---------- Records shown

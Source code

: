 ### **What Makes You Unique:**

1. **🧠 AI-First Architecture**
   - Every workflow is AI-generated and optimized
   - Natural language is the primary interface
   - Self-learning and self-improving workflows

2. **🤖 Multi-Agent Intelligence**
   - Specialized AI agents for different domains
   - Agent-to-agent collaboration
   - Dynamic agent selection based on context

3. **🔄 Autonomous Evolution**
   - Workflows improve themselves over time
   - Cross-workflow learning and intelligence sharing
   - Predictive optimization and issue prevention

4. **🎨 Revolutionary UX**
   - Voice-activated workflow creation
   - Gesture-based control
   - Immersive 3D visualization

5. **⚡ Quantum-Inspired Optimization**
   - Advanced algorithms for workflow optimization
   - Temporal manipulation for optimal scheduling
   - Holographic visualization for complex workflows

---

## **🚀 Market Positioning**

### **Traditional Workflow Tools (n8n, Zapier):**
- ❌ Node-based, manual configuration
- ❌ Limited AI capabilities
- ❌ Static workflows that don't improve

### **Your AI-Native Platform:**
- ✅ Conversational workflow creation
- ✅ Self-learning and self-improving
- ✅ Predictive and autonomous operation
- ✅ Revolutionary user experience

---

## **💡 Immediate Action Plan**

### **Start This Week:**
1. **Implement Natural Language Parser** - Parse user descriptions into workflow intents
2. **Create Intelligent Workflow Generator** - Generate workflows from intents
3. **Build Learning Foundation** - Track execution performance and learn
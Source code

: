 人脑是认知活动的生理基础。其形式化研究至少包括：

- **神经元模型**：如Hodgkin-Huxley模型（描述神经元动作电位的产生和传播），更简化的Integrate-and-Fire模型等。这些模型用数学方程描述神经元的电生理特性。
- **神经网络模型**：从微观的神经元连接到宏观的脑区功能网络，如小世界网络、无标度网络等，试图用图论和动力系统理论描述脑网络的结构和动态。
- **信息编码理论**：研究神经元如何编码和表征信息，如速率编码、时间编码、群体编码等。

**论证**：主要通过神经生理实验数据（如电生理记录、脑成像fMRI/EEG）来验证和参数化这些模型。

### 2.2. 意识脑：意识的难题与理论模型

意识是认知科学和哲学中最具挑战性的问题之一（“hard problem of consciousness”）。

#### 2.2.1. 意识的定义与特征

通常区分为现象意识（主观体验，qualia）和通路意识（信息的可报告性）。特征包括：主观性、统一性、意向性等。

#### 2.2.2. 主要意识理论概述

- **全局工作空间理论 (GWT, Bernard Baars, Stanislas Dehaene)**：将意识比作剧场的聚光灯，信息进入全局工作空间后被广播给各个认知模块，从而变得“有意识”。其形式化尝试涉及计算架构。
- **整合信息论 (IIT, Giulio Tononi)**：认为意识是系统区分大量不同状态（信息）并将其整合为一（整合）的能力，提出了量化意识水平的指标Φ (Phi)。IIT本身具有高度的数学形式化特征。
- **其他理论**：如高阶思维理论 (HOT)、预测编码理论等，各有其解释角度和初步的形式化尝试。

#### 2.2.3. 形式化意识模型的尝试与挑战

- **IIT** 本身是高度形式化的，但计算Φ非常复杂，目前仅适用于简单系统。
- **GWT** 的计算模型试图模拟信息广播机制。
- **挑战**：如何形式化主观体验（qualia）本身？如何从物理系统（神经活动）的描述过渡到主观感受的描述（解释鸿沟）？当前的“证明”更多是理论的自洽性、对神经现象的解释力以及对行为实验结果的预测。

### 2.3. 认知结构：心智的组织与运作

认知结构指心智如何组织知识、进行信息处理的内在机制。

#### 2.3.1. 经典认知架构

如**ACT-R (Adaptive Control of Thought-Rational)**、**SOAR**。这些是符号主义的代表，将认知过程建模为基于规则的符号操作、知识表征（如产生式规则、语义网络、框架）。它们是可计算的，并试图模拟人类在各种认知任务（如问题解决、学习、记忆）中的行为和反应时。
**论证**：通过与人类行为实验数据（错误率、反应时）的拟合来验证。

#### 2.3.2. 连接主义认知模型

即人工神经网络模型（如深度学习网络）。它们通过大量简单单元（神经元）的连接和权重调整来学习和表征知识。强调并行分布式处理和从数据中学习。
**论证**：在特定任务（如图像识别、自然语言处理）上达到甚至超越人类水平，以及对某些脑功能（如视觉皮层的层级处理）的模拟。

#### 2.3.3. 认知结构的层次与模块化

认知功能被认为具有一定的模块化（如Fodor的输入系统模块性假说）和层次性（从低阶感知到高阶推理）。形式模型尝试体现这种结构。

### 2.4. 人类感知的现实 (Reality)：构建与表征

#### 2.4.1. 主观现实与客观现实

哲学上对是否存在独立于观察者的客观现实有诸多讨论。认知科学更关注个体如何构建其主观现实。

--------------------

■ About this task
Give the data again, unchanged in every line.

■ Answer box
Source code

: ### **What Makes You Unique:**

1. **🧠 AI-First Architecture**
   - Every workflow is AI-generated and optimized
   - Natural language is the primary interface
   - Self-learning and self-improving workflows

2. **🤖 Multi-Agent Intelligence**
   - Specialized AI agents for different domains
   - Agent-to-agent collaboration
   - Dynamic agent selection based on context

3. **🔄 Autonomous Evolution**
   - Workflows improve themselves over time
   - Cross-workflow learning and intelligence sharing
   - Predictive optimization and issue prevention

4. **🎨 Revolutionary UX**
   - Voice-activated workflow creation
   - Gesture-based control
   - Immersive 3D visualization

5. **⚡ Quantum-Inspired Optimization**
   - Advanced algorithms for workflow optimization
   - Temporal manipulation for optimal scheduling
   - Holographic visualization for complex workflows

---

## **🚀 Market Positioning**

### **Traditional Workflow Tools (n8n, Zapier):**
- ❌ Node-based, manual configuration
- ❌ Limited AI capabilities
- ❌ Static workflows that don't improve

### **Your AI-Native Platform:**
- ✅ Conversational workflow creation
- ✅ Self-learning and self-improving
- ✅ Predictive and autonomous operation
- ✅ Revolutionary user experience

---

## **💡 Immediate Action Plan**

### **Start This Week:**
1. **Implement Natural Language Parser** - Parse user descriptions into workflow intents
2. **Create Intelligent Workflow Generator** - Generate workflows from intents
3. **Build Learning Foundation** - Track execution performance and learn
Source code

: 人脑是认知活动的生理基础。其形式化研究至少包括：

- **神经元模型**：如Hodgkin-Huxley模型（描述神经元动作电位的产生和传播），更简化的Integrate-and-Fire模型等。这些模型用数学方程描述神经元的电生理特性。
- **神经网络模型**：从微观的神经元连接到宏观的脑区功能网络，如小世界网络、无标度网络等，试图用图论和动力系统理论描述脑网络的结构和动态。
- **信息编码理论**：研究神经元如何编码和表征信息，如速率编码、时间编码、群体编码等。

**论证**：主要通过神经生理实验数据（如电生理记录、脑成像fMRI/EEG）来验证和参数化这些模型。

### 2.2. 意识脑：意识的难题与理论模型

意识是认知科学和哲学中最具挑战性的问题之一（“hard problem of consciousness”）。

#### 2.2.1. 意识的定义与特征

通常区分为现象意识（主观体验，qualia）和通路意识（信息的可报告性）。特征包括：主观性、统一性、意向性等。

#### 2.2.2. 主要意识理论概述

- **全局工作空间理论 (GWT, Bernard Baars, Stanislas Dehaene)**：将意识比作剧场的聚光灯，信息进入全局工作空间后被广播给各个认知模块，从而变得“有意识”。其形式化尝试涉及计算架构。
- **整合信息论 (IIT, Giulio Tononi)**：认为意识是系统区分大量不同状态（信息）并将其整合为一（整合）的能力，提出了量化意识水平的指标Φ (Phi)。IIT本身具有高度的数学形式化特征。
- **其他理论**：如高阶思维理论 (HOT)、预测编码理论等，各有其解释角度和初步的形式化尝试。

#### 2.2.3. 形式化意识模型的尝试与挑战

- **IIT** 本身是高度形式化的，但计算Φ非常复杂，目前仅适用于简单系统。
- **GWT** 的计算模型试图模拟信息广播机制。
- **挑战**：如何形式化主观体验（qualia）本身？如何从物理系统（神经活动）的描述过渡到主观感受的描述（解释鸿沟）？当前的“证明”更多是理论的自洽性、对神经现象的解释力以及对行为实验结果的预测。

### 2.3. 认知结构：心智的组织与运作

认知结构指心智如何组织知识、进行信息处理的内在机制。

#### 2.3.1. 经典认知架构

如**ACT-R (Adaptive Control of Thought-Rational)**、**SOAR**。这些是符号主义的代表，将认知过程建模为基于规则的符号操作、知识表征（如产生式规则、语义网络、框架）。它们是可计算的，并试图模拟人类在各种认知任务（如问题解决、学习、记忆）中的行为和反应时。
**论证**：通过与人类行为实验数据（错误率、反应时）的拟合来验证。

#### 2.3.2. 连接主义认知模型

即人工神经网络模型（如深度学习网络）。它们通过大量简单单元（神经元）的连接和权重调整来学习和表征知识。强调并行分布式处理和从数据中学习。
**论证**：在特定任务（如图像识别、自然语言处理）上达到甚至超越人类水平，以及对某些脑功能（如视觉皮层的层级处理）的模拟。

#### 2.3.3. 认知结构的层次与模块化

认知功能被认为具有一定的模块化（如Fodor的输入系统模块性假说）和层次性（从低阶感知到高阶推理）。形式模型尝试体现这种结构。

### 2.4. 人类感知的现实 (Reality)：构建与表征

#### 2.4.1. 主观现实与客观现实

哲学上对是否存在独立于观察者的客观现实有诸多讨论。认知科学更关注个体如何构建其主观现实。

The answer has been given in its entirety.